Encadré 1. Un fort ralentissement en Chine affaiblirait la croissance mondiale
Des scénarios illustratifs, fondés sur le modèle macroéconomique large de l’économie mondiale NiGEM, mettent en évidence les répercussions à court terme que pourrait avoir un ralentissement plus brusque qu’attendu de la croissance de la demande intérieure en Chine. Ces scénarios reposent sur l’hypothèse d’un recul de la demande intérieure de 3 % pendant un an (par rapport au scénario de référence), la consommation des ménages diminuant de 1 %, l’investissement des entreprises de 5 % et l’investissement résidentiel de près de 8 %. Un tel ralentissement constituerait un événement relativement inhabituel, bien que la croissance annuelle de la demande intérieure chinoise ait ralenti dans des proportions comparables en 2014 et en 2017 et chuté de manière encore plus marquée pendant la pandémie. Les taux d’intérêt directeurs restent endogènes dans toutes les économies, contribuant à atténuer l’impact des chocs dans chaque scénario.
Le choc sur la demande intérieure chinoise pourrait entraîner directement une réduction de la croissance du PIB mondial de 0.6 point de pourcentage, et une baisse des volumes des échanges mondiaux de 1¼ point de pourcentage (graphique 9).

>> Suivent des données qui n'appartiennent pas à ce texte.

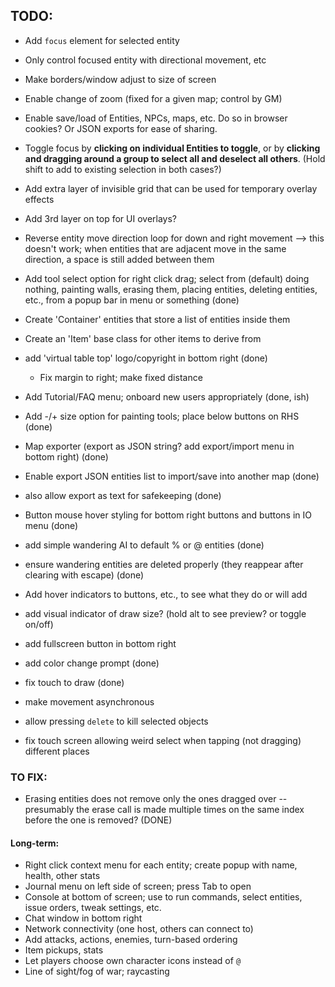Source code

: ## TODO: 
* Add `focus` element for selected entity
* Only control focused entity with directional movement, etc
* Make borders/window adjust to size of screen
* Enable change of zoom (fixed for a given map; control by GM)
* Enable save/load of Entities, NPCs, maps, etc. Do so in browser cookies? Or JSON exports for ease of sharing.
* Toggle focus by **clicking on individual Entities to toggle**, or by **clicking and dragging around a group to select all and deselect all others**. (Hold shift to add to existing selection in both cases?)

* Add extra layer of invisible <span> grid that can be used for temporary overlay effects
* Add 3rd layer on top for UI overlays?
* Reverse entity move direction loop for down and right movement --> this doesn't work; when entities that are adjacent move in the same direction, a space is still added between them

* Add tool select option for right click drag; select from (default) doing nothing, painting walls, erasing them, placing entities, deleting entities, etc., from a popup bar in menu or something (done)
* Create 'Container' entities that store a list of entities inside them
* Create an 'Item' base class for other items to derive from
* add 'virtual table top' logo/copyright in bottom right (done)
    * Fix margin to right; make fixed distance
* Add Tutorial/FAQ menu; onboard new users appropriately (done, ish)

* Add -/+ size option for painting tools; place below buttons on RHS (done)
* Map exporter (export as JSON string? add export/import menu in bottom right) (done)
* Enable export JSON entities list to import/save into another map (done)
* also allow export as text for safekeeping (done)

* Button mouse hover styling for bottom right buttons and buttons in IO menu (done)
* add simple wandering AI to default % or @ entities (done)
* ensure wandering entities are deleted properly (they reappear after clearing with escape) (done)
* Add hover indicators to buttons, etc., to see what they do or will add
* add visual indicator of draw size? (hold alt to see preview? or toggle on/off)
* add fullscreen button in bottom right
* add color change prompt (done)
* fix touch to draw (done)
* make movement asynchronous
* allow pressing `delete` to kill selected objects
* fix touch screen allowing weird select when tapping (not dragging) different places

### TO FIX:
* Erasing entities does not remove only the ones dragged over -- presumably the erase call is made multiple times on the same index before the one is removed? (DONE)

#### Long-term:
* Right click context menu for each entity; create popup with name, health, other stats
* Journal menu on left side of screen; press Tab to open
* Console at bottom of screen; use to run commands, select entities, issue orders, tweak settings, etc.
* Chat window in bottom right
* Network connectivity (one host, others can connect to)
* Add attacks, actions, enemies, turn-based ordering
* Item pickups, stats
* Let players choose own character icons instead of `@`
* Line of sight/fog of war; raycasting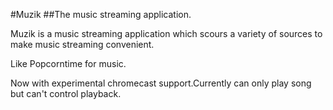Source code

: #Muzik
##The music streaming application.

Muzik is a music streaming application which scours a variety of sources to
make music streaming convenient.

Like Popcorntime for music.

Now with experimental chromecast support.Currently can only play song but can't
control playback.
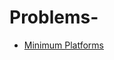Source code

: # Problems-

- [Minimum Platforms](https://practice.geeksforgeeks.org/problems/minimum-platforms-1587115620/1#)
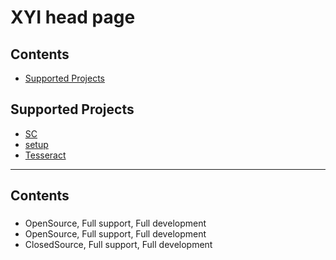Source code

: # XYI head page

## Contents

- [Supported Projects](#Supported-Projects)


## Supported Projects
- [SC](https://github.com/MiranDaniel/xyi-sc)
- [setup](https://github.com/MiranDaniel/xyi-setup)
- [Tesseract](https://github.com/MiranDaniel/tesseract)

---

## Contents
### [](https://github.com/MiranDaniel/xyi-sc)


 - OpenSource, Full support, Full development
 - OpenSource, Full support, Full development
 - ClosedSource, Full support, Full development
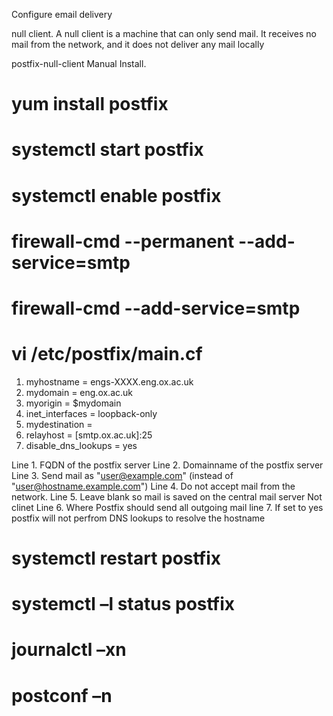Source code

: Configure email delivery

null client. A null client is a machine that can only send mail. It receives no mail from the network, and it does not deliver any mail locally

postfix-null-client Manual Install.
# yum install postfix

# systemctl start postfix
# systemctl enable postfix

# firewall-cmd --permanent --add-service=smtp
# firewall-cmd --add-service=smtp


# vi /etc/postfix/main.cf

1. myhostname = engs-XXXX.eng.ox.ac.uk 
2. mydomain = eng.ox.ac.uk 
3. myorigin = $mydomain 
4. inet_interfaces = loopback-only 
5. mydestination = 
6. relayhost = [smtp.ox.ac.uk]:25
7. disable_dns_lookups = yes

Line 1. FQDN of the postfix server
Line 2. Domainname of the postfix server
Line 3. Send mail as "user@example.com" (instead of "user@hostname.example.com")
Line 4. Do not accept mail from the network.
Line 5. Leave blank so mail is saved on the central mail server Not clinet
Line 6. Where Postfix should send all outgoing mail
line 7. If set to yes postfix will not perfrom DNS lookups to resolve the hostname

# systemctl restart postfix


# systemctl –l status postfix
# journalctl –xn
# postconf –n
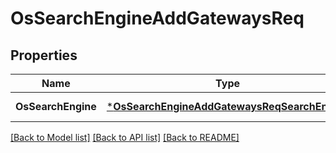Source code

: # OsSearchEngineAddGatewaysReq

## Properties
Name | Type | Description | Notes
------------ | ------------- | ------------- | -------------
**OsSearchEngine** | [***OsSearchEngineAddGatewaysReqSearchEngine**](OSSearchEngineAddGatewaysReq_SearchEngine.md) |  | [default to null]

[[Back to Model list]](../README.md#documentation-for-models) [[Back to API list]](../README.md#documentation-for-api-endpoints) [[Back to README]](../README.md)


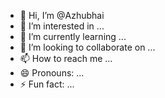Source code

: - 👋 Hi, I’m @Azhubhai
- 👀 I’m interested in ...
- 🌱 I’m currently learning ...
- 💞️ I’m looking to collaborate on ...
- 📫 How to reach me ...
- 😄 Pronouns: ...
- ⚡ Fun fact: ...

<!---
Azhubhai/Azhubhai is a ✨ special ✨ repository because its `README.md` (this file) appears on your GitHub profile.
You can click the Preview link to take a look at your changes.
--->
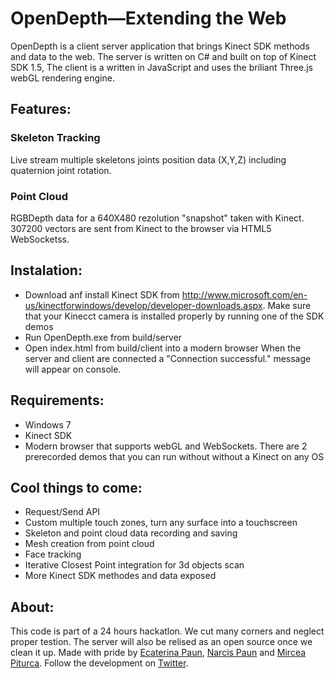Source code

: OpenDepth—Extending the Web
=========

OpenDepth is a client server application that brings Kinect SDK methods and data to the web.
The server is written on C# and built on top of Kinect SDK 1.5,
The client is a written in JavaScript and uses the briliant Three.js webGL rendering engine.

## Features: ##
### Skeleton Tracking ###
Live stream multiple skeletons joints position data (X,Y,Z) including quaternion joint rotation.

### Point Cloud ###
RGBDepth data for a 640X480 rezolution "snapshot" taken with Kinect. 307200 vectors are sent from Kinect to the browser via HTML5 WebSocketss.

## Instalation: ##
+ Download anf install Kinect SDK from http://www.microsoft.com/en-us/kinectforwindows/develop/developer-downloads.aspx. Make sure that your Kinecct camera is installed properly by running one of the SDK demos 
+ Run OpenDepth.exe from build/server
+ Open index.html from build/client into a modern browser
When the server and client are connected a "Connection successful." message will appear on console.

## Requirements: ##
+ Windows 7
+ Kinect SDK
+ Modern browser that supports webGL and WebSockets.
There are 2 prerecorded demos that you can run without without a Kinect on any OS

## Cool things to come: ##
+ Request/Send API
+ Custom multiple touch zones, turn any surface into a touchscreen
+ Skeleton and point cloud data recording and saving
+ Mesh creation from point cloud
+ Face tracking
+ Iterative Closest Point integration for 3d objects scan 
+ More Kinect SDK methodes and data exposed

## About: ##
This code is part of a 24 hours hackatlon. We cut many corners and neglect proper testion. The server will also be relised as an open source once we clean it up.
Made with pride by <a href="https://twitter.com/KatePfau">Ecaterina Paun</a>,
                     <a href="https://twitter.com/alpenzoo">Narcis Paun</a> and 
                     <a href="https://twitter.com/mirceadesign">Mircea Piturca</a>. 
                     Follow the development on <a href="https://twitter.com/odepth">Twitter</a>. 
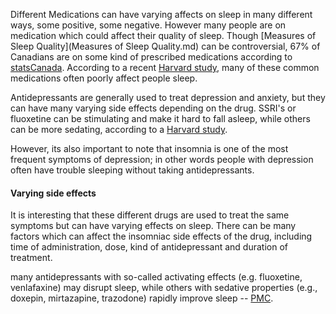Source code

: 
Different Medications can have varying affects on sleep in many different ways, some positive, some negative.  However many people are on medication which could affect their quality of sleep.  Though [Measures of Sleep Quality](Measures of Sleep Quality.md) can be controversial,  67% of Canadians are on some kind of prescribed medications according to [statsCanada](https://www150.statcan.gc.ca/n1/pub/75-006-x/2022001/article/00011-eng.htm#:~:text=Overview%20of%20the%20study,Related%20information).   According to a recent [Harvard study,](https://www.health.harvard.edu/diseases-and-conditions/are-your-medications-keeping-you-up-at-night) many of these common medications often poorly affect people sleep.

Antidepressants are generally used to treat depression and anxiety, but they can have many varying side effects depending on the drug.  SSRI's or fluoxetine can be stimulating and make it hard to fall asleep, while others can be more sedating, according to a [Harvard study](https://www.health.harvard.edu/diseases-and-conditions/are-your-medications-keeping-you-up-at-night).  

However, its also important to note that insomnia is one of the most frequent symptoms of depression; in other words people with depression often have trouble sleeping without taking antidepressants.  
#### Varying side effects

It is interesting that these different drugs are used to treat the same symptoms but can have varying effects on sleep.  There can be many factors which can affect the insomniac side effects of the drug, including time of administration, dose, kind of antidepressant and duration of treatment.  

many antidepressants with so-called activating effects (e.g. fluoxetine, venlafaxine) may disrupt sleep, while others with sedative properties (e.g., doxepin, mirtazapine, trazodone) rapidly improve sleep -- [PMC](https://pmc.ncbi.nlm.nih.gov/articles/PMC5548844/).

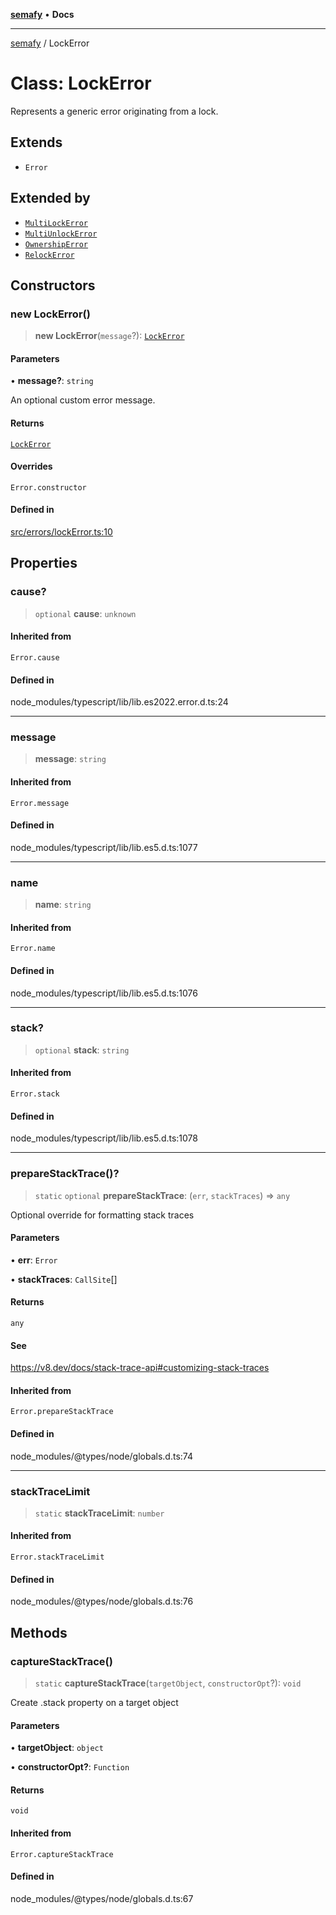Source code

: [**semafy**](../README.md) • **Docs**

***

[semafy](../globals.md) / LockError

# Class: LockError

Represents a generic error originating from a lock.

## Extends

- `Error`

## Extended by

- [`MultiLockError`](MultiLockError.md)
- [`MultiUnlockError`](MultiUnlockError.md)
- [`OwnershipError`](OwnershipError.md)
- [`RelockError`](RelockError.md)

## Constructors

### new LockError()

> **new LockError**(`message`?): [`LockError`](LockError.md)

#### Parameters

• **message?**: `string`

An optional custom error message.

#### Returns

[`LockError`](LockError.md)

#### Overrides

`Error.constructor`

#### Defined in

[src/errors/lockError.ts:10](https://github.com/havelessbemore/semafy/blob/ca2cc9ffc3280184c354e01434b31848132e4954/src/errors/lockError.ts#L10)

## Properties

### cause?

> `optional` **cause**: `unknown`

#### Inherited from

`Error.cause`

#### Defined in

node\_modules/typescript/lib/lib.es2022.error.d.ts:24

***

### message

> **message**: `string`

#### Inherited from

`Error.message`

#### Defined in

node\_modules/typescript/lib/lib.es5.d.ts:1077

***

### name

> **name**: `string`

#### Inherited from

`Error.name`

#### Defined in

node\_modules/typescript/lib/lib.es5.d.ts:1076

***

### stack?

> `optional` **stack**: `string`

#### Inherited from

`Error.stack`

#### Defined in

node\_modules/typescript/lib/lib.es5.d.ts:1078

***

### prepareStackTrace()?

> `static` `optional` **prepareStackTrace**: (`err`, `stackTraces`) => `any`

Optional override for formatting stack traces

#### Parameters

• **err**: `Error`

• **stackTraces**: `CallSite`[]

#### Returns

`any`

#### See

https://v8.dev/docs/stack-trace-api#customizing-stack-traces

#### Inherited from

`Error.prepareStackTrace`

#### Defined in

node\_modules/@types/node/globals.d.ts:74

***

### stackTraceLimit

> `static` **stackTraceLimit**: `number`

#### Inherited from

`Error.stackTraceLimit`

#### Defined in

node\_modules/@types/node/globals.d.ts:76

## Methods

### captureStackTrace()

> `static` **captureStackTrace**(`targetObject`, `constructorOpt`?): `void`

Create .stack property on a target object

#### Parameters

• **targetObject**: `object`

• **constructorOpt?**: `Function`

#### Returns

`void`

#### Inherited from

`Error.captureStackTrace`

#### Defined in

node\_modules/@types/node/globals.d.ts:67
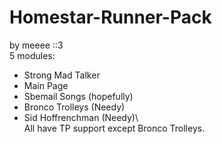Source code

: # Homestar-Runner-Pack
by meeee ::3\
5 modules:
* Strong Mad Talker
* Main Page
* Sbemail Songs (hopefully)
* Bronco Trolleys (Needy)
* Sid Hoffrenchman (Needy)\ \
All have TP support except Bronco Trolleys.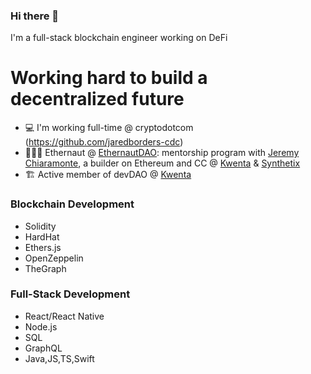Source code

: ### Hi there 👋

I'm a full-stack blockchain engineer working on DeFi

# Working hard to build a decentralized future  

- 💻 I'm working full-time @ cryptodotcom (https://github.com/jaredborders-cdc)
- 👩🏻‍🚀 Ethernaut @ <a href="https://twitter.com/EthernautDAO">EthernautDAO</a>: mentorship program with <a href="https://github.com/JChiaramonte7">Jeremy Chiaramonte</a>, a builder on Ethereum and CC @ <a href="https://kwenta.io/">Kwenta</a> & <a href="https://synthetix.io/">Synthetix</a>
- 🏗 Active member of devDAO @ <a href="https://kwenta.io/">Kwenta</a>

### Blockchain Development 

- Solidity
- HardHat
- Ethers.js
- OpenZeppelin
- TheGraph


### Full-Stack Development

- React/React Native
- Node.js
- SQL
- GraphQL
- Java,JS,TS,Swift
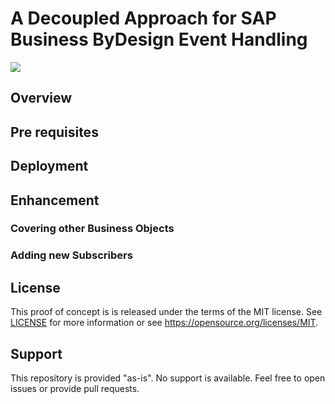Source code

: # A Decoupled Approach for SAP Business ByDesign Event Handling
[![](https://i.imgur.com/ZGPBj6Y.png)]()

## Overview

## Pre requisites

## Deployment

## Enhancement

### Covering other Business Objects

### Adding new Subscribers

## License
This proof of concept is is released under the terms of the MIT license. See [LICENSE](LICENSE) for more information or see https://opensource.org/licenses/MIT.
 
## Support
This repository is provided "as-is". No support is available. Feel free to open issues or provide pull requests.

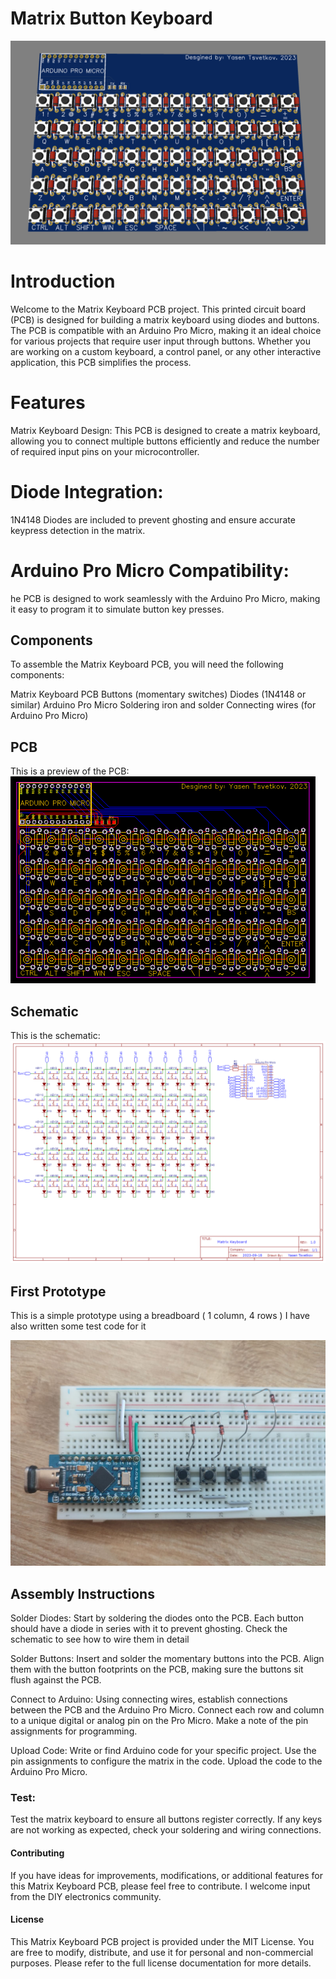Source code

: # Matrix Button Keyboard
![Preview](https://github.com/yasenOfficial/MatrixButtonKeyboard/blob/main/images/keyboardmatrix.png)


# Introduction
Welcome to the Matrix Keyboard PCB project. This printed circuit board (PCB) is designed for building a matrix keyboard using diodes and buttons. The PCB is compatible with an Arduino Pro Micro, making it an ideal choice for various projects that require user input through buttons. Whether you are working on a custom keyboard, a control panel, or any other interactive application, this PCB simplifies the process.

# Features
Matrix Keyboard Design: This PCB is designed to create a matrix keyboard, allowing you to connect multiple buttons efficiently and reduce the number of required input pins on your microcontroller.

# Diode Integration: 
1N4148 Diodes are included to prevent ghosting and ensure accurate keypress detection in the matrix.

# Arduino Pro Micro Compatibility:
he PCB is designed to work seamlessly with the Arduino Pro Micro, making it easy to program it to simulate button key presses.

## Components
To assemble the Matrix Keyboard PCB, you will need the following components:

Matrix Keyboard PCB
Buttons (momentary switches)
Diodes (1N4148 or similar)
Arduino Pro Micro
Soldering iron and solder
Connecting wires (for Arduino Pro Micro)

## PCB
This is a preview of the PCB: </br>
![PCB](https://github.com/yasenOfficial/MatrixButtonKeyboard/blob/main/images/keyboardmatrixpcb.png)

## Schematic
This is the schematic:
![Schematic](https://github.com/yasenOfficial/MatrixButtonKeyboard/blob/main/images/keyboardmatrixschematic.png)


## First Prototype
This is a simple prototype using a breadboard ( 1 column, 4 rows ) I have also written some test code for it

![Prortype](https://github.com/yasenOfficial/MatrixButtonKeyboard/blob/main/images/firstprototype.png)

## Assembly Instructions
Solder Diodes: Start by soldering the diodes onto the PCB. Each button should have a diode in series with it to prevent ghosting. Check the schematic to see how to wire them in detail

Solder Buttons: Insert and solder the momentary buttons into the PCB. Align them with the button footprints on the PCB, making sure the buttons sit flush against the PCB.

Connect to Arduino: Using connecting wires, establish connections between the PCB and the Arduino Pro Micro. Connect each row and column to a unique digital or analog pin on the Pro Micro. Make a note of the pin assignments for programming.

Upload Code: Write or find Arduino code for your specific project. Use the pin assignments to configure the matrix in the code. Upload the code to the Arduino Pro Micro.

### Test: 
Test the matrix keyboard to ensure all buttons register correctly. If any keys are not working as expected, check your soldering and wiring connections.

#### Contributing
If you have ideas for improvements, modifications, or additional features for this Matrix Keyboard PCB, please feel free to contribute. I welcome input from the DIY electronics community.

#### License
This Matrix Keyboard PCB project is provided under the MIT License. You are free to modify, distribute, and use it for personal and non-commercial purposes. Please refer to the full license documentation for more details.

Le PIB chinois reculerait de 2 % par rapport au scénario de référence, dans la mesure où l’affaiblissement de la demande intérieure serait en partie compensé par la diminution du volume des importations. D’autres économies d’Asie et économies productrices de matières premières verraient également leur production durement touchée, du fait de leurs liens commerciaux relativement étroits avec la Chine. Les répercussions sur les échanges en Amérique du Nord seraient également importants, mais l’effet sur le PIB serait faible, compte tenu du poids limité des échanges dans l’activité économique des États‑Unis.
Si le ralentissement de l’activité en Chine s’accompagnait d’un durcissement des conditions financières mondiales dû à une réévaluation des risques, comme on a pu l’observer lors de ralentissements antérieurs, l’effet serait plus marqué, en particulier dans les économies avancées. Dans un scénario reposant sur un repli de 10 % des cours des actions à l’échelle mondiale et une augmentation des primes de risque sur les investissements, la croissance du PIB mondial pourrait fléchir de 1.1 % au cours de la première année du choc, et le volume des échanges mondiaux diminuer d’un peu moins de 2¾ pour cent par rapport au scénario de référence. Ces chocs combinés auraient en outre un effet déflationniste, qui ferait baisser l’inflation mondiale d’environ 0.4 point de pourcentage d’ici la fin de la première année.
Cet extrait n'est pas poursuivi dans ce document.